That night our Vietnam team said a sad goodbye to Bear Manager Charlie, who is starting a new journey in Australia (safe travels and wishing you a happy new life Charliebrown!) before Virginia and I returned to Hong Kong the next morning. Here’s the Vietnam team saying goodbye (with Virginia and my lovely friends Jane and Molly!) Farewell Charlie.

Off the flight, a quick shower, and a taxi back into town, and Virginia was happily joining our “Busking for the Bears” event at La Baita (a bar and restaurant owned by generous Hong Kong supporters Gina and John Walker) early that evening. Edwina and our fabulous Hong Kong team had pulled out all stops to make this a truly storming event – with the girls glamming up, manning the merchandise stalls, and selling raffle tickets etc, and our own Stuart joining the busking and rocking for Hong Kong and the bears! It was super to meet up again with old friends, meet new supporters and enjoy an evening where all the profits went to the bears. Virginia and I had a wonderful night and flopped into bed exhausted. 



The next morning, Virginia was bright-eyed and bushy-tailed in our office meeting the whole team, where she talked about our journey to Vietnam with mixed emotions – and special sadness when she reached the part about the poor farmed bear maniacally pulling out his tongue. I looked around as she talked and saw virtually our whole staff wiping tears from their eyes as well. Today, I know that we may never have experienced that special moment with our truly beautiful Patron if it hadn’t been for her urging me to “just do it” all those years ago in 1998 when I asked for her thoughts about starting a foundation called Animals Asia. 

We were thrilled to see journalist Simon Parry's story and photos on Virginia's Vietnam visit featured prominently in the "China Daily". You can see this great piece here.

Virginia is the most remarkable woman I have ever known and, despite the ups and downs of the years, I have never regretted the decision for a single second. 

As many of you know, Virginia is also an accomplished writer – and she wrote these so-perfect lines in memory of her trip – and one very special bear. Soon you will be able to hear Virginia reciting the poem on the Born Free website. For now, you can read her beautiful words here and below. 

The Darkest Day

I made this journey aware 
Of what I would find. Would see. 
I thought I was prepared. 
But nothing can. No film. No words. 
Nor these few lines of mine 
Can wrench your heart and haunt your mind 
As seeing it yourself. Feeling it yourself. 

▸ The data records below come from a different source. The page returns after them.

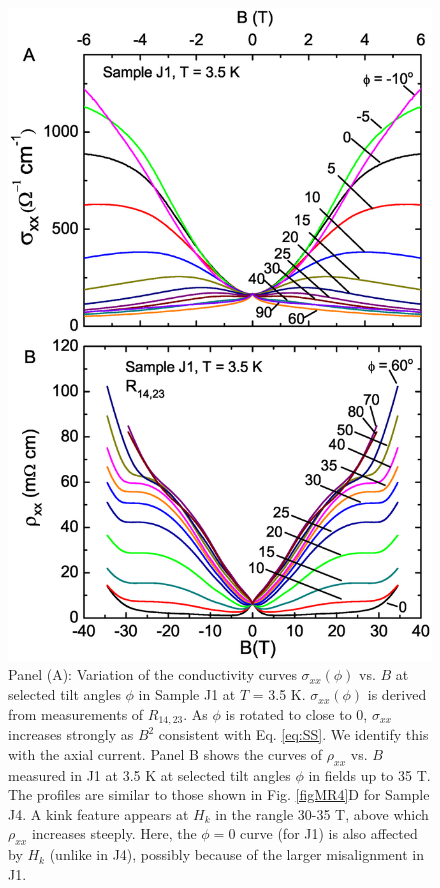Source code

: \begin{figure}[!htbp]
  \begin{center}
\includegraphics[width=0.8\linewidth]{ch-na3bi/figures/FigJ1CondMR.eps}
\caption{\label{J1MR} Panel (A): Variation of the conductivity curves $\sigma_{xx}(\phi)$ vs. $B$ at selected tilt angles $\phi$ in Sample J1 at $T$ = 3.5 K. 
$\sigma_{xx}(\phi)$ is derived from measurements of $R_{14,23}$. As $\phi$ is rotated to close to 0, $\sigma_{xx}$ increases strongly as $B^2$ consistent with Eq. \ref{eq:SS}. We identify this with the axial current. 
Panel B shows the curves of $\rho_{xx}$ vs. $B$ measured in J1 at 3.5 K at selected tilt angles $\phi$ in fields up to 35 T. The profiles are similar to those shown in Fig. \ref{figMR4}D for Sample J4. A kink feature appears at $H_k$ in the rangle 30-35 T, above which $\rho_{xx}$ increases steeply. Here, the $\phi = 0$ curve (for J1) is also affected by $H_k$ (unlike in J4), possibly because of the larger misalignment in J1.
}
  \end{center}
\end{figure}

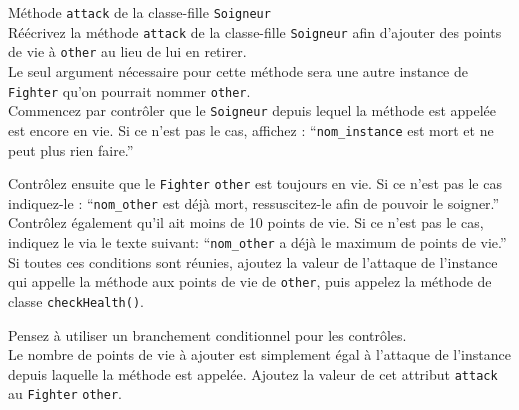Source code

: \begin{Exercice}[10 minutes] Méthode \lstinline{attack} de la classe-fille \lstinline{Soigneur} \\

Réécrivez la méthode \lstinline{attack} de la classe-fille \lstinline{Soigneur} afin d'ajouter des points de vie à \lstinline{other} au lieu de lui en retirer. \\

Le seul argument nécessaire pour cette méthode sera une autre instance de \lstinline{Fighter} qu'on pourrait nommer \lstinline{other}. \\

Commencez par contrôler que le \lstinline{Soigneur} depuis lequel la méthode est appelée est encore en vie. Si ce n'est pas le cas, affichez : ``\lstinline{nom_instance} est mort et ne peut plus rien faire.''

Contrôlez ensuite que le \lstinline{Fighter} \lstinline{other} est toujours en vie. Si ce n'est pas le cas indiquez-le : ``\lstinline{nom_other} est déjà mort, ressuscitez-le afin de pouvoir le soigner.'' Contrôlez également qu'il ait moins de 10 points de vie. Si ce n'est pas le cas, indiquez le via le texte suivant: ``\lstinline{nom_other} a déjà le maximum de points de vie.'' \\

Si toutes ces conditions sont réunies, ajoutez la valeur de l'attaque de l'instance qui appelle la méthode aux points de vie de \lstinline{other}, puis appelez la méthode de classe \lstinline{checkHealth()}.

\begin{conseil}
Pensez à utiliser un branchement conditionnel pour les contrôles. \\

Le nombre de points de vie à ajouter est simplement égal à l'attaque de l'instance depuis laquelle la méthode est appelée. Ajoutez la valeur de cet attribut \lstinline{attack} au \lstinline{Fighter} \lstinline{other}.

\end{conseil}

\begin{solution}
	
\end{solution}

\end{Exercice}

No words can really tell you. 
Should I say torment? 
Cruelty? Despair? Hell on earth? 
Shall I say prison? Torture? 
Nightmare? Madhouse? 
Nothing screams out the obscenity 
Of those barbaric traps. 
Yes. Traps of bars – above, 
Beside, beneath, no floor 
On which to rest those 
Rotting, yellowed feet. 
The feet of bears who carry 
Still the precious moons emblazoned 
On their night-dark chests. 

That moon is all they have. 
There is no sun to lighten 
That grim shed, no trees 
To soothe the eye, no wind 
To stir their fur, no hope 
Of kinder days. And why? 
It is the bile. Of course, it is the bile. 
Extracted, traded, packaged 
And sold in pretty phials 
For “mankind’s” benefit. No kindness here. 

Some bears are mad. I know 
The signs too well. They sway and rock 
And twist. Seeking oblivion. 
Even for a minute. Even for a moment. 

And then, oh God, this bear I saw. 
A huge great glorious beast 
Stretched out across the bars. 
His back legs up against the side, 
His two front legs reached high, 
As if to heaven, stretched high and still 
Until, suddenly, a paw dropped down 
And grabbed his slavering tongue, 
And pulled and pulled it out 
And out again until I thought 
It surely would snap free. 
But no, the paw jerked up 
Once more – and on and on again. 

These dark satanic sheds 
Are known as farms. Death Row 
I say. Outside the owners offer tea. 
I want to put them in a cage 
And let them cry. In vain 

Not all these innocent creatures 
Will find sanctuary. There are thousands. 
Only a few will walk on grass, 
Climb trees, feel sun and wind. Be loved. 

And, as I stood, aghast, the eye 
Of one sweet bear looked into mine. 
Unflinching. Enduring. Stoic. 
Yes, that is the word I seek. 
I heard it many times. The stoicism 
Of these great animals. And, miraculously, 
The rescued ones appear to feel 
No malice, bear no grudge, as if 
They sense the kindness shown 
The affection given. 

In all the years I have watched 
Imprisoned animals – some neglected, 
Some abused, some stir-crazy, 
All helpless – this November day 
Has been the darkest of them all. 
And what a lesson have I learned. 
How dare I now complain of cold, 
Or tiredness, or waiting for a train? 
On behalf of all who cause 
This purgatory, I hang my head in shame 
And beg the bears’ forgiveness in my heart.